HOGWILD! NEWS NETWORK INTERNATIONALThe world is Jeremy's appetizer.

I'm Theodore, your openly gay newscaster!


HogWild News is a fictionalized account of actual news. So like duh, the quotes are made up.

HogWild News Network International is brought to you by Men with Dyslexic Nipples.

We're the BackSlut Boyths!~ For all you rabid Backstreet Boys fans marking off the days until the band's Black & Blue hits the streets, there's good news. Fans can now download the band's first single, "Shape of My Heart," in its entirety.

According to the net’s nasty Null-IQ numbskull known to wear negligee at night, HogWild, he can’t understand what the excitement is surrounding the song. Said Hog QUOTE: “We already KNOW the Shape of their Heart. It’s in the shape of a man’s ass.”
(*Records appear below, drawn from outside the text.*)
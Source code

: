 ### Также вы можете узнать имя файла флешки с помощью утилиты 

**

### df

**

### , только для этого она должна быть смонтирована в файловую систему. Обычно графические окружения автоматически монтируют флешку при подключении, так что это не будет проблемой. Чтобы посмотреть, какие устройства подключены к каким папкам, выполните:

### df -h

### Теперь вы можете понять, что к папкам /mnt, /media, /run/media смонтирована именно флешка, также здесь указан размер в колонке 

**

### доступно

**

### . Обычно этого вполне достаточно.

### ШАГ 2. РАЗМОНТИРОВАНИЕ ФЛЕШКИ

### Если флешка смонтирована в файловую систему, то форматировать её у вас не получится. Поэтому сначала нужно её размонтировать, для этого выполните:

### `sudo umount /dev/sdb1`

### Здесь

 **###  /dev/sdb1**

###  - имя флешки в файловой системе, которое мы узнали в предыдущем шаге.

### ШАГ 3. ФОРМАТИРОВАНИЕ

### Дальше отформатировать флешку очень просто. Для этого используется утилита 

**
hiYaaaaaa!~ The fight for the White House tumbled into the courts as a transfixed nation witnessed the historic entanglement of presidential politics and the judiciary. George W. Bush fought on two fronts to block recounts that threatened his 388-vote lead in Florida, tactics Al Gore's team called ``arbitrary and unreasonable.''

Bush countered, QUOTE: “The American people should beware of Gore’s ‘risky recount scheme.’” The Governor continued QUOTE: “How can he complain about the process, didn’t he INVENT the ballot box? Dammit, I won! I avenged the defeat of my father. He has insulted me and my family. Now I must battle him to the death in the House of Mirrors. I will show him my patented Texas Executioner Style! I’ll use my nun-chucks as a nutcracker on his groin! Fight to the Death! Waaaaaaaaaaaa!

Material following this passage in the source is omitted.